市町村からは中学生16人の出場が決まり条件を満たせなければ出場停止となる事を告げられている。その条件とは体重は55キロから60キロ以下で身長には条件はなかった。直也には身長には条件が無い事が有利とみられたのだが。直也の身長は1メートル70センチで体重は69キロだった。体重を9キロから10キロの減量しなければならなかった。10月に入ると減量と練習のプランが作られた。ボクシングジムの会長は直也の両親へ会い直也の今後の事を相談した。直也の両親はジムから学校へ通う事を承諾しボシングジムの会長の元に預ける事になったのだ。減量と練習のプランは厳しいものだったが直也にとっては有りがたい事だった。
「別れの何もかもが忘れられる」と直也は思った時でもある。
直也は心の刃を隠し無心の中でプランをこなしていく。ボクシングジムへ通う他の学生達は直也を見ながらも声を掛けようとはしない。優子も同じく直也の姿を見ながらベンチに座っているだけだ。汗を流しながらの減量でリング上へ直也が上がれば優子はリング下で直也を見つめる。直也はボクシングジムの隅で減量の為に汗をかきながら微かな声で何かを口ずさむようになる。
「一試合3ラウンド試合は4回戦、4回戦で優勝だ」
狂い始めたかのように思えた直也は優勝すると心の中の決意が自然と呟いて口に出ていたのだ。

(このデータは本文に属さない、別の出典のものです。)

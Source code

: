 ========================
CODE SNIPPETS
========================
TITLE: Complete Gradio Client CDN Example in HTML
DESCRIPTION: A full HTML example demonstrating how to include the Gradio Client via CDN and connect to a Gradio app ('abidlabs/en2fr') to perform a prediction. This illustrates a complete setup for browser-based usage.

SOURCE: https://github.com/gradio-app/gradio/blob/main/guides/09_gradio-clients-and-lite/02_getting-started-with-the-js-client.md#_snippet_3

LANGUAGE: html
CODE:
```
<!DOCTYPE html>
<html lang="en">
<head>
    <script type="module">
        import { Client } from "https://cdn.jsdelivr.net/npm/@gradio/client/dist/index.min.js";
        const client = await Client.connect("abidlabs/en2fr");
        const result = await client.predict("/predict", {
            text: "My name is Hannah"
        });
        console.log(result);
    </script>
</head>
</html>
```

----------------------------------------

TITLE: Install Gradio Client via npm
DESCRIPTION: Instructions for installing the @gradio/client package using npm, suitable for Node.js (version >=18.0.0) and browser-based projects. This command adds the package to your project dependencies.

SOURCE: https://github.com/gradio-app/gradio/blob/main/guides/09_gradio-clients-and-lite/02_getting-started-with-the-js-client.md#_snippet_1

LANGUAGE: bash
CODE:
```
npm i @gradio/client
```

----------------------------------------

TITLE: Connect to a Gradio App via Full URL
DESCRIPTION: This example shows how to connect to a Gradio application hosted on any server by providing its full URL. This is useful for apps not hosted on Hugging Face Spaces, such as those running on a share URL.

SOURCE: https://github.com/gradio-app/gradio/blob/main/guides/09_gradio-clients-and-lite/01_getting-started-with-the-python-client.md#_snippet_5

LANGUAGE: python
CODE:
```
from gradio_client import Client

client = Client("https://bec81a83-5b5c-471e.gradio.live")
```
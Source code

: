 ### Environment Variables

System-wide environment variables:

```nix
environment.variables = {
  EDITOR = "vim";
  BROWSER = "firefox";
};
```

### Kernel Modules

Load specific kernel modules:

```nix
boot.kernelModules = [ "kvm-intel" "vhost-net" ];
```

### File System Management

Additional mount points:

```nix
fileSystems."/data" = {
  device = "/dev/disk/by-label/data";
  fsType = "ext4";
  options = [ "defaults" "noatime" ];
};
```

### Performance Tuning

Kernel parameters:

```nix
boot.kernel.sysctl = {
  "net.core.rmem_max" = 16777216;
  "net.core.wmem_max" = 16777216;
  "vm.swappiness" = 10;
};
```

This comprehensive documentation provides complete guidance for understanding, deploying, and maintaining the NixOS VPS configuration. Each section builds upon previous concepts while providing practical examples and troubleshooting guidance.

「頑張って直也!」と優子は優勝と口ずさむ直也に微かな声を掛けていた。
11月上旬にはプラン通りに進み体重59キロまで減量は終了した。毎日毎日だ早朝マラソンから学校からジムでの練習が続く。直也は常にTシャツを着ていたが減量が終わるとTシャツを脱ぎリングの上でのスパーリングが始まる。年上の学生達とのスパーリングの相手が変わり毎日3ラウンドずつ行われた。そして会長はモノクロのボクシングのポスターを直也に見せた。優勝に近いとされる選手は大きく載せられ、たったの3センチ角に映っていたのが直也だった。コピーで作られたポスターに直也が写っているとは誰も思えないようだった。
「直也!お前の写真は小っちゃいなー」
ボクシングジムの会長は笑いながら直也をからかってるように見えるが直也の心の中の闘争心に火をつけていた。
試合に必要なのは心理戦で無心の闘争心だけで良かったのだ。試合まで後3日、直也の眼の色は、これまでの直也の眼ではなくなった。ポスターは公民館に貼られていた。偶然か?そのポスターを見て直也に気づいた大地(ダイチ)がいた直也にとっては竹馬の友だった。そしてポスターを見ながら久美子の作った「ドリームキャッチャー」を握りしめていた。「直兄ちゃんを守ってあげてね」竹馬の友の宇地木大地(ウジキダイチ)は久美子と約束があった様だった。